- TASK BRIEF
Repeat the lines below exactly as written, please, from the line with "This training material" to the line with "- [Compiler Explorer](https://godbolt.org/)", both lines included, and no others.

*** SUPPLIED DATA

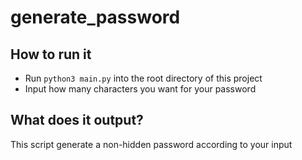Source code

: # generate_password

## How to run it
- Run `python3 main.py` into the root directory of this project
- Input how many characters you want for your password

## What does it output?
This script generate a non-hidden password according to your input
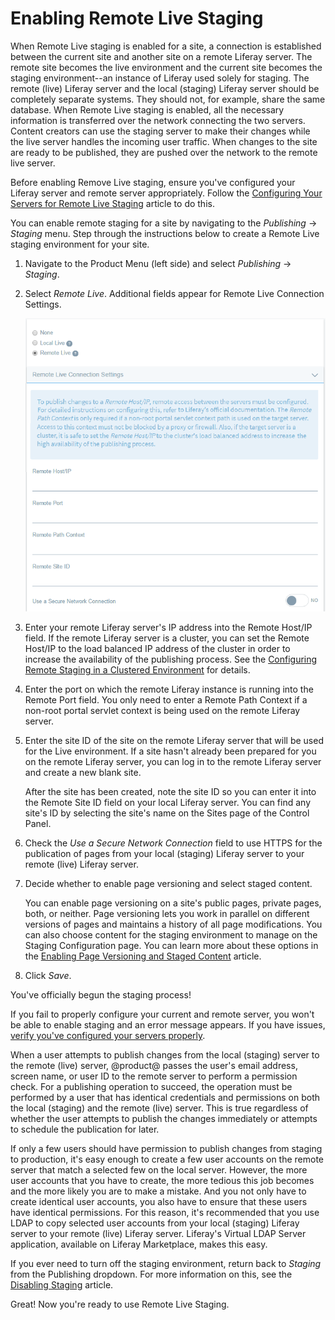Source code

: # Enabling Remote Live Staging [](id=enabling-remote-live-staging)

When Remote Live staging is enabled for a site, a connection is established
between the current site and another site on a remote Liferay server. The remote
site becomes the live environment and the current site becomes the staging
environment--an instance of Liferay used solely for staging. The remote (live)
Liferay server and the local (staging) Liferay server should be completely
separate systems. They should not, for example, share the same database. When
Remote Live staging is enabled, all the necessary information is transferred
over the network connecting the two servers. Content creators can use the
staging server to make their changes while the live server handles the incoming
user traffic. When changes to the site are ready to be published, they are
pushed over the network to the remote live server. 

Before enabling Remove Live staging, ensure you've configured your Liferay
server and remote server appropriately. Follow the
[Configuring Your Servers for Remote Live Staging](/discover/portal/-/knowledge_base/7-1/configuring-your-servers-for-remote-live-staging)
article to do this.

You can enable remote staging for a site by navigating to the *Publishing*
&rarr; *Staging* menu. Step through the instructions below to create a Remote
Live staging environment for your site. 

1.  Navigate to the Product Menu (left side) and select *Publishing* &rarr;
    *Staging*.

2.  Select *Remote Live*. Additional fields appear for Remote Live Connection
    Settings.

    ![Figure 1: After your remote Liferay server and local Liferay server have been configured to communicate with each other, you have to specify a few Remote Live connection settings.](../../../../images/remote-live-staging-settings.png)

3.  Enter your remote Liferay server's IP address into the Remote Host/IP field.
    If the remote Liferay server is a cluster, you can set the Remote Host/IP to
    the load balanced IP address of the cluster in order to increase the
    availability of the publishing process. See the
    [Configuring Remote Staging in a Clustered Environment](/discover/deployment/-/knowledge_base/7-0/configuring-remote-staging-in-a-clustered-environment)
    for details.

4.  Enter the port on which the remote Liferay instance is running into the
    Remote Port field. You only need to enter a Remote Path Context if a
    non-root portal servlet context is being used on the remote Liferay server.

5.  Enter the site ID of the site on the remote Liferay server that will be used
    for the Live environment. If a site hasn't already been prepared for you on
    the remote Liferay server, you can log in to the remote Liferay server and
    create a new blank site.

    After the site has been created, note the site ID so you can enter it into
    the Remote Site ID field on your local Liferay server. You can find any
    site's ID by selecting the site's name on the Sites page of the Control
    Panel.
    
6.  Check the *Use a Secure Network Connection* field to use HTTPS for the
    publication of pages from your local (staging) Liferay server to your remote
    (live) Liferay server.

7.  Decide whether to enable page versioning and select staged content.

    You can enable page versioning on a site's public pages, private pages,
    both, or neither. Page versioning lets you work in parallel on different
    versions of pages and maintains a history of all page modifications. You can
    also choose content for the staging environment to manage on the Staging
    Configuration page. You can learn more about these options in the
    [Enabling Page Versioning and Staged Content](/discover/portal/-/knowledge_base/7-1/enabling-page-versioning-and-staged-content)
    article.

8.  Click *Save*.

You've officially begun the staging process!

If you fail to properly configure your current and remote server, you won't be
able to enable staging and an error message appears. If you have issues,
[verify you've configured your servers properly](/discover/portal/-/knowledge_base/7-1/configuring-your-servers-for-remote-live-staging).

When a user attempts to publish changes from the local (staging) server to the
remote (live) server, @product@ passes the user's email address, screen name, or
user ID to the remote server to perform a permission check. For a publishing
operation to succeed, the operation must be performed by a user that has
identical credentials and permissions on both the local (staging) and the remote
(live) server. This is true regardless of whether the user attempts to publish
the changes immediately or attempts to schedule the publication for later.

If only a few users should have permission to publish changes from staging to
production, it's easy enough to create a few user accounts on the remote server
that match a selected few on the local server. However, the more user accounts
that you have to create, the more tedious this job becomes and the more likely
you are to make a mistake. And you not only have to create identical user
accounts, you also have to ensure that these users have identical permissions.
For this reason, it's recommended that you use LDAP to copy selected user
accounts from your local (staging) Liferay server to your remote (live) Liferay
server. Liferay's Virtual LDAP Server application, available on Liferay
Marketplace, makes this easy.

If you ever need to turn off the staging environment, return back to *Staging*
from the Publishing dropdown. For more information on this, see the
[Disabling Staging](/discover/portal/-/knowledge_base/7-1/disabling-staging)
article.

Great! Now you're ready to use Remote Live Staging.
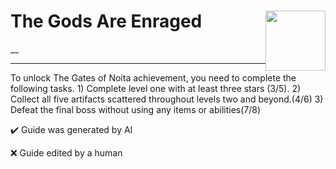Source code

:# The Gods Are Enraged <img style="float: right;" src="https://cdn.cloudflare.steamstatic.com/steamcommunity/public/images/apps/881100/1c0696634744b2caceaff11b4de1ab0dcf7ab4a7.jpg" width="96" height="96">

__

---

To unlock The Gates of Noita achievement, you need to complete the following tasks. 1) Complete level one with at least three stars (3/5).  2) Collect all five artifacts scattered throughout levels two and beyond.(4/6)   3) Defeat the final boss without using any items or abilities(7/8)


:heavy_check_mark: Guide was generated by AI

:x: Guide edited by a human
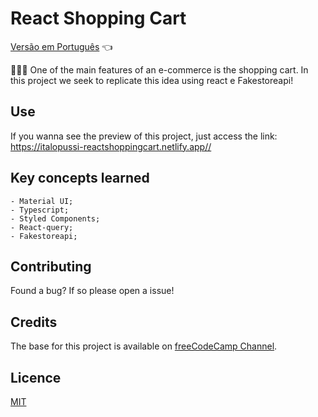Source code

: # React Shopping Cart

<a href="https://github.com/ItaloPussi/ReactProjects/tree/master/react-shopping-cart/readme.pt.md">Versão em Português</a> 👈

🛒🛒🛒  One of the main features of an e-commerce is the shopping cart.
In this project we seek to replicate this idea using react e Fakestoreapi!

## Use
If you wanna see the preview of this project, just access the link:
<a href="https://italopussi-reactshoppingcart.netlify.app/" target="_blank"> https://italopussi-reactshoppingcart.netlify.app//</a>

## Key concepts learned
	- Material UI;
    - Typescript;
    - Styled Components;
    - React-query;
    - Fakestoreapi;

## Contributing
Found a bug? If so please open a issue!

## Credits
The base for this project is available on <a href="https://www.youtube.com/watch?v=sfmL6bGbiN8" target="_blank">freeCodeCamp Channel</a>.

## Licence
[MIT](https://choosealicense.com/licenses/mit/)
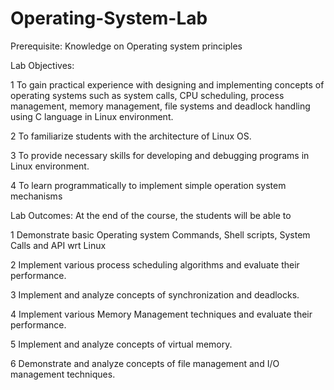 # Operating-System-Lab

Prerequisite: Knowledge on Operating system principles

Lab Objectives:

1 To gain practical experience with designing and implementing concepts of operating
systems such as system calls, CPU scheduling, process management, memory management,
file systems and deadlock handling using C language in Linux environment.

2 To familiarize students with the architecture of Linux OS.

3 To provide necessary skills for developing and debugging programs in Linux environment.

4 To learn programmatically to implement simple operation system mechanisms

Lab Outcomes: At the end of the course, the students will be able to

1 Demonstrate basic Operating system Commands, Shell scripts, System Calls and API wrt
Linux

2 Implement various process scheduling algorithms and evaluate their performance.

3 Implement and analyze concepts of synchronization and deadlocks.

4 Implement various Memory Management techniques and evaluate their performance.

5 Implement and analyze concepts of virtual memory.

6 Demonstrate and analyze concepts of file management and I/O management techniques.
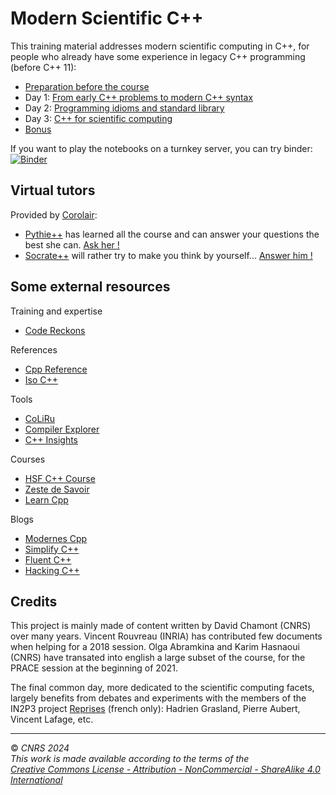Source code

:
# Modern Scientific C++

This training material addresses modern scientific computing in C++, for people who already have some experience in legacy C++ programming (before C++ 11):
- [Preparation before the course](0-Preparation/README.md)
- Day 1: [From early C++ problems to modern C++ syntax](1-ClassRoom/README.md)
- Day 2: [Programming idioms and standard library](2-ClassRoom/README.md)
- Day 3: [C++ for scientific computing](3-ClassRoom/README.md)
- [Bonus](4-Bonus/README.md)

If you want to play the notebooks on a turnkey server, you can try binder: [![Binder](https://mybinder.org/badge_logo.svg)](https://mybinder.org/v2/gh/chavid/ModernScientificCpp.git/HEAD)

## Virtual tutors

Provided by [Corolair](https://corolair.com/):
- [Pythie++](https://embed.corolair.com/student/tutor/6af69c2c-dbf1-43d3-8fad-3321257bb3fb/chat) has learned all the course and can answer your questions the best she can. [Ask her !](https://embed.corolair.com/student/tutor/6af69c2c-dbf1-43d3-8fad-3321257bb3fb/chat)
- [Socrate++](https://embed.corolair.com/student/tutor/764f718b-9238-45f4-bd00-e372f638d68b/chat) will rather try to make you think by yourself... [Answer him !](https://embed.corolair.com/student/tutor/764f718b-9238-45f4-bd00-e372f638d68b/chat)


## Some external resources

Training and expertise
- [Code Reckons](https://codereckons.com/)

References
- [Cpp Reference](https://cppreference.com/)
- [Iso C++](https://isocpp.org/)

Tools
- [CoLiRu](http://coliru.stacked-crooked.com/)
- [Compiler Explorer](https://godbolt.org/)
- [C++ Insights](https://cppinsights.io/)

Courses
- [HSF C++ Course](https://github.com/hsf-training/cpluspluscourse)
- [Zeste de Savoir](https://zestedesavoir.com/tutoriels/822/la-programmation-en-c-moderne/)
- [Learn Cpp](https://www.learncpp.com/)

Blogs
- [Modernes Cpp](http://modernescpp.com/)
- [Simplify C++](https://arne-mertz.de)
- [Fluent C++](https://www.fluentcpp.com/)
- [Hacking C++](https://hackingcpp.com/)


## Credits

This project is mainly made of content written by David Chamont (CNRS) over many years. Vincent Rouvreau (INRIA) has contributed few documents when helping for a 2018 session. Olga Abramkina and Karim Hasnaoui (CNRS) have transated into english a large subset of the course, for the PRACE session at the beginning of 2021.

The final common day, more dedicated to the scientific computing facets, largely benefits from debates and experiments with the members of the IN2P3 project [Reprises](https://reprises.in2p3.fr/) (french only): Hadrien Grasland, Pierre Aubert, Vincent Lafage, etc.

---
© *CNRS 2024*  
*This work is made available according to the terms of the*  
[*Creative Commons License - Attribution - NonCommercial - ShareAlike 4.0 International*](http://creativecommons.org/licenses/by-nc-sa/4.0/)


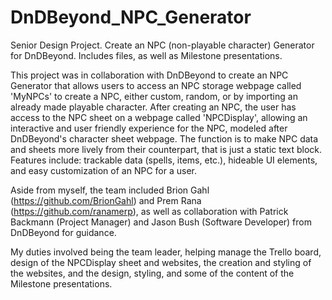 # DnDBeyond_NPC_Generator
Senior Design Project. Create an NPC (non-playable character) Generator for DnDBeyond. Includes files, as well as Milestone presentations.

This project was in collaboration with DnDBeyond to create an NPC Generator that allows users to access an NPC storage webpage called 'MyNPCs' to create a NPC, either custom, random, or by importing an already made playable character. After creating an NPC, the user has access to the NPC sheet on a webpage called 'NPCDisplay', allowing an interactive and user friendly experience for the NPC, modeled after DnDBeyond's character sheet webpage. The function is to make NPC data and sheets more lively from their counterpart, that is just a static text block. Features include: trackable data (spells, items, etc.), hideable UI elements, and easy customization of an NPC for a user. 

Aside from myself, the team included Brion Gahl (https://github.com/BrionGahl) and Prem Rana (https://github.com/ranamerp), as well as collaboration with Patrick Backmann (Project Manager) and Jason Bush (Software Developer) from DnDBeyond for guidance.

My duties involved being the team leader, helping manage the Trello board, design of the NPCDisplay sheet and websites, the creation and styling of the websites, and the design, styling, and some of the content of the Milestone presentations.
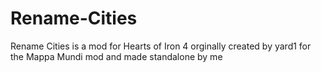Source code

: # Rename-Cities
Rename Cities is a mod for Hearts of Iron 4 orginally created by yard1 for the Mappa Mundi mod and made standalone by me
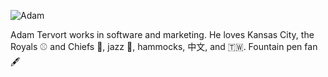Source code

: ---
---
![Adam](/adam_400x400.jpg)

Adam Tervort works in software and marketing. He loves Kansas City, the Royals ⚾️ and Chiefs 🏈, jazz 🎵, hammocks, 中文, and 🇹🇼. Fountain pen fan 🖋
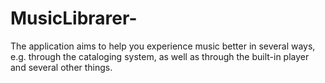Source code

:# MusicLibrarer-
The application aims to help you experience music better in several ways, e.g. through the cataloging system, as well as through the built-in player and several other things.
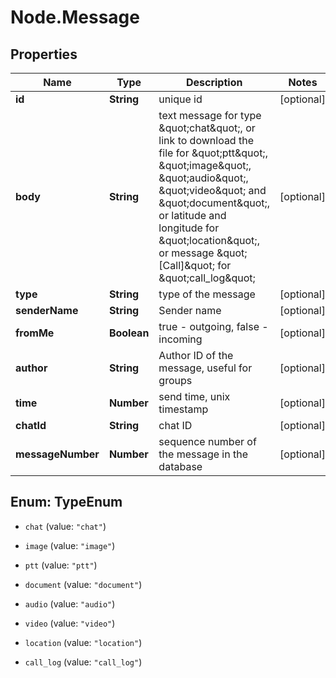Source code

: # Node.Message

## Properties

Name | Type | Description | Notes
------------ | ------------- | ------------- | -------------
**id** | **String** | unique id | [optional] 
**body** | **String** | text message for type \&quot;chat\&quot;, or link to download the file for \&quot;ptt\&quot;, \&quot;image\&quot;, \&quot;audio\&quot;, \&quot;video\&quot; and \&quot;document\&quot;, or latitude and longitude for \&quot;location\&quot;, or message \&quot;[Call]\&quot; for \&quot;call_log\&quot; | [optional] 
**type** | **String** | type of the message | [optional] 
**senderName** | **String** | Sender name | [optional] 
**fromMe** | **Boolean** | true - outgoing, false - incoming | [optional] 
**author** | **String** | Author ID of the message, useful for groups | [optional] 
**time** | **Number** | send time, unix timestamp | [optional] 
**chatId** | **String** | chat ID | [optional] 
**messageNumber** | **Number** | sequence number of the message in the database | [optional] 



## Enum: TypeEnum


* `chat` (value: `"chat"`)

* `image` (value: `"image"`)

* `ptt` (value: `"ptt"`)

* `document` (value: `"document"`)

* `audio` (value: `"audio"`)

* `video` (value: `"video"`)

* `location` (value: `"location"`)

* `call_log` (value: `"call_log"`)




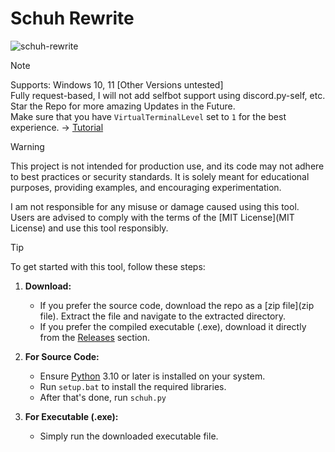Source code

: # Schuh Rewrite
![schuh-rewrite](https://schuh.pages.dev/resources/images/schuh.png)

> [!NOTE]
> Supports: Windows 10, 11 [Other Versions untested]  
> Fully request-based, I will not add selfbot support using discord.py-self, etc.  
> Star the Repo for more amazing Updates in the Future.  
> Make sure that you have `VirtualTerminalLevel` set to `1` for the best experience. -> [Tutorial](https://www.youtube.com/watch?v=HeJOyEw3RtM)

> [!WARNING]
> This project is not intended for production use, and its code may not adhere to best practices or security standards. It is solely meant for educational purposes, providing examples, and encouraging experimentation.
>
> I am not responsible for any misuse or damage caused using this tool. Users are advised to comply with the terms of the [MIT License](MIT License) and use this tool responsibly.

> [!TIP]
> To get started with this tool, follow these steps:
>
> 1. **Download:**
>    * If you prefer the source code, download the repo as a [zip file](zip file). Extract the file and navigate to the extracted directory.
>    * If you prefer the compiled executable (.exe), download it directly from the [Releases](Releases) section.
>
> 2. **For Source Code:**
>    * Ensure [Python](Python) 3.10 or later is installed on your system.
>    * Run `setup.bat` to install the required libraries.
>    * After that's done, run `schuh.py`
>
> 3. **For Executable (.exe):**
>    * Simply run the downloaded executable file.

******

- REPLY
This training material addresses modern scientific computing in C++, for people who already have some experience in legacy C++ programming (before C++ 11):
- [Preparation before the course](0-Preparation/README.md)
- Day 1: [From early C++ problems to modern C++ syntax](1-ClassRoom/README.md)
- Day 2: [Programming idioms and standard library](2-ClassRoom/README.md)
- Day 3: [C++ for scientific computing](3-ClassRoom/README.md)
- [Bonus](4-Bonus/README.md)

If you want to play the notebooks on a turnkey server, you can try binder: [![Binder](https://mybinder.org/badge_logo.svg)](https://mybinder.org/v2/gh/chavid/ModernScientificCpp.git/HEAD)

## Virtual tutors

Provided by [Corolair](https://corolair.com/):
- [Pythie++](https://embed.corolair.com/student/tutor/6af69c2c-dbf1-43d3-8fad-3321257bb3fb/chat) has learned all the course and can answer your questions the best she can. [Ask her !](https://embed.corolair.com/student/tutor/6af69c2c-dbf1-43d3-8fad-3321257bb3fb/chat)
- [Socrate++](https://embed.corolair.com/student/tutor/764f718b-9238-45f4-bd00-e372f638d68b/chat) will rather try to make you think by yourself... [Answer him !](https://embed.corolair.com/student/tutor/764f718b-9238-45f4-bd00-e372f638d68b/chat)


## Some external resources

Training and expertise
- [Code Reckons](https://codereckons.com/)

References
- [Cpp Reference](https://cppreference.com/)
- [Iso C++](https://isocpp.org/)

Tools
- [CoLiRu](http://coliru.stacked-crooked.com/)
- [Compiler Explorer](https://godbolt.org/)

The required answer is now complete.